Have any suggestions for affordable BP shotguns?


----------



## Mr. H.

In his youth, the red-headed evil stepson was an interpreter at a state historic site. He became good friends with one of the site managers and talked him into loaning out an original flint-lock long rifle. The kind that had a powder pan. We had fun loading and shooting that thing. It must have been 150 years old.


----------



## whitehall

Converting BP guns to smokeless is illegal and probably not a good idea but I can understand the motivation to want to shoot cartridge ammo. I don't understand the point of converting a smokeless shotgun to BP. Maybe it's fun to see that blast of smoke. Preppers might think that they can make BP if the doo doo hits the fan and it's true but you still have to buy the percussion caps.


----------



## Missourian

whitehall said:


> Converting BP guns to smokeless is illegal and probably not a good idea but I can understand the motivation to want to shoot cartridge ammo. I don't understand the point of converting a smokeless shotgun to BP. Maybe it's fun to see that blast of smoke. Preppers might think that they can make BP if the doo doo hits the fan and it's true but you still have to buy the percussion caps.

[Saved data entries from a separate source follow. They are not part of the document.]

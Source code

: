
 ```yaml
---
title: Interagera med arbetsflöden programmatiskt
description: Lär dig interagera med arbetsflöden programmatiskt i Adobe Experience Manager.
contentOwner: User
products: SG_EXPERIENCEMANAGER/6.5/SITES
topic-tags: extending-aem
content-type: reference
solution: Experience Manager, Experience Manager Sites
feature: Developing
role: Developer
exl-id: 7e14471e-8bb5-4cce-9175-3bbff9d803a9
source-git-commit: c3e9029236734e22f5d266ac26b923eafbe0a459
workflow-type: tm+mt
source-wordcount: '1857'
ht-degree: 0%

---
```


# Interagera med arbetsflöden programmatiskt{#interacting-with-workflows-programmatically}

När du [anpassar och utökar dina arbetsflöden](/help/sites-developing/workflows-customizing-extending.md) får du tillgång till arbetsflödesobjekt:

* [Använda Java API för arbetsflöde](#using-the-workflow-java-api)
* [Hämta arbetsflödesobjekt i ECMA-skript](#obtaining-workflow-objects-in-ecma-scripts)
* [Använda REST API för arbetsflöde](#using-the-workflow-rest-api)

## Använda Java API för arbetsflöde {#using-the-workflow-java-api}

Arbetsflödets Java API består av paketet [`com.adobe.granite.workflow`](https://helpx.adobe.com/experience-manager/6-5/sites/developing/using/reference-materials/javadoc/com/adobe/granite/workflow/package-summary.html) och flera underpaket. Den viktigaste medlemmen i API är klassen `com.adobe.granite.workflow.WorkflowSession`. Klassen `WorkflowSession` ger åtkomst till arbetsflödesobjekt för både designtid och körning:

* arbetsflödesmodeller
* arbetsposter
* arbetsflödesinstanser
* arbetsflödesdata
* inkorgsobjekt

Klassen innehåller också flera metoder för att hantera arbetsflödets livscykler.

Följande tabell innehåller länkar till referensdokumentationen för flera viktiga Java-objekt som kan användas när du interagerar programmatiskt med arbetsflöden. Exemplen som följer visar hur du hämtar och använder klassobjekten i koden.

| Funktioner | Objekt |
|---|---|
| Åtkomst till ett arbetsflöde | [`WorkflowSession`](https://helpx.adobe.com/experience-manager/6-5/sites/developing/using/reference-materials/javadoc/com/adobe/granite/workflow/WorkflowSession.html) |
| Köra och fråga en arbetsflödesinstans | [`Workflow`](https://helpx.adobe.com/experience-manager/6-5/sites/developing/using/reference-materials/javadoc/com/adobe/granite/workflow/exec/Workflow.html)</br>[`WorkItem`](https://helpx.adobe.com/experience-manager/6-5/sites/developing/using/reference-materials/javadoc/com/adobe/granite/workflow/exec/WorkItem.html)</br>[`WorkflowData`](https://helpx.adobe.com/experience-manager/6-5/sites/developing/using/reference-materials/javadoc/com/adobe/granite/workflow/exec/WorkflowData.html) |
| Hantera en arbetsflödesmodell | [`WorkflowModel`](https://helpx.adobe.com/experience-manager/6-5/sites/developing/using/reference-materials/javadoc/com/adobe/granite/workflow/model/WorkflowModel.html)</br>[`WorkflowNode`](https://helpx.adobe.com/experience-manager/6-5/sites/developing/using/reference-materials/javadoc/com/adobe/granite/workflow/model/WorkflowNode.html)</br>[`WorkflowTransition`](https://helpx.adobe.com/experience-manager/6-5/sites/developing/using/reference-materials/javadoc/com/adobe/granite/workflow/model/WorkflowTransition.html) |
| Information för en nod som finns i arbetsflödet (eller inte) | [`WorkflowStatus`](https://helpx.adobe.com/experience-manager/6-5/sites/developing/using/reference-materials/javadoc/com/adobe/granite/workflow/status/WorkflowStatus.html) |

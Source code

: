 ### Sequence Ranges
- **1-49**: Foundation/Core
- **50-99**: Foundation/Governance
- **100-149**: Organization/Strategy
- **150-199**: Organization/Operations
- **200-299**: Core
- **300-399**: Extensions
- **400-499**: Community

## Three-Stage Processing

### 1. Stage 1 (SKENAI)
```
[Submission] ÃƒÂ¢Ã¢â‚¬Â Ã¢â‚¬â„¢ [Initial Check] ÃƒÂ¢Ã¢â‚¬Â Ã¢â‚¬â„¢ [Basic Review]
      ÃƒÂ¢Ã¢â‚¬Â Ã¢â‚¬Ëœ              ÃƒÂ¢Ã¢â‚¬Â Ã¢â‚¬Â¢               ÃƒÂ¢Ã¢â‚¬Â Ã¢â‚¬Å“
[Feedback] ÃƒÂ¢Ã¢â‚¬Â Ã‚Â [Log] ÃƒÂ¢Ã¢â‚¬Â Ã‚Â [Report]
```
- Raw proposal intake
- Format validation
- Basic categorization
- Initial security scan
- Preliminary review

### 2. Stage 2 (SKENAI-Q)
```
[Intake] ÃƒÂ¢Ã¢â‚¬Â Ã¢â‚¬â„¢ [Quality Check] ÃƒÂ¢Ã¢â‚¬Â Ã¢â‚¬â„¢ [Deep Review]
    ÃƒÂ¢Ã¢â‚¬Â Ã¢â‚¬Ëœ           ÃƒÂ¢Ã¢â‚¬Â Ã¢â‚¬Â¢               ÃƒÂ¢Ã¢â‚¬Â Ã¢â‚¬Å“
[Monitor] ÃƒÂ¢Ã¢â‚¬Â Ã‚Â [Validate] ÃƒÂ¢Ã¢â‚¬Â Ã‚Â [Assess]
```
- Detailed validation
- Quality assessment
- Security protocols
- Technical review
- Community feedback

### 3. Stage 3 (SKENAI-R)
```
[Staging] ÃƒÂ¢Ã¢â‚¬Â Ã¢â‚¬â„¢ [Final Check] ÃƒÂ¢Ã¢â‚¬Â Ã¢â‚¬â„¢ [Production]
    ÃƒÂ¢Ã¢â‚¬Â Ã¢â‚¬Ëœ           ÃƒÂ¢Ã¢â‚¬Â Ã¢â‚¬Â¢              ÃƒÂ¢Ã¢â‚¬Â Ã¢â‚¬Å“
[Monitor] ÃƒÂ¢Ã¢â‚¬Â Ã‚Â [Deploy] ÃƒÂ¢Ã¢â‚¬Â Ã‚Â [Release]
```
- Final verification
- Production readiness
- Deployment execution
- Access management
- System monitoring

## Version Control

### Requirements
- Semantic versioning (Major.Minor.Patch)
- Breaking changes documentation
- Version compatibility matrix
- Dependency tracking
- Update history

This one and my BP rifle use 209 primers.

1000 for $31...Winchester Primers #209 Shotshell


----------



## whitehall

Let me get this straight. You hand load black powder and shot and a shotgun primer in a shotgun intended for a shotgun cartridge for fun. It might be hard to find modern percussion shotguns but I've seen reasonable priced original percussion shotguns all over the place and there are no restrictions in their purchase even on the internet.


----------



## rockledr

whitehall said:


> Converting BP guns to smokeless is illegal and probably not a good idea but I can understand the motivation to want to shoot cartridge ammo. I don't understand the point of converting a smokeless shotgun to BP. Maybe it's fun to see that blast of smoke. Preppers might think that they can make BP if the doo doo hits the fan and it's true but you still have to buy the percussion caps.


 What are you saying is illegal? They sell conversion cylinders for cap and ball revolvers. Nothing illegal about it.


----------



## Missourian

whitehall said:


> Let me get this straight. You hand load black powder and shot and a shotgun primer in a shotgun intended for a shotgun cartridge for fun. It might be hard to find modern percussion shotguns but I've seen reasonable priced original percussion shotguns all over the place and there are no restrictions in their purchase even on the internet.



I see them...but I'm not sure I trust them.  Most of them are laminated steel (sometimes call Damascus steel) or wire twist barrels...not exactly the benchmark for strength and longevity.


----------



## 9thIDdoc

I may be missing the point but why not just load shot shells with black instead of smokeless powder?


----------



## Missourian

9thIDdoc said:


> I may be missing the point but why not just load shot shells with black instead of smokeless powder?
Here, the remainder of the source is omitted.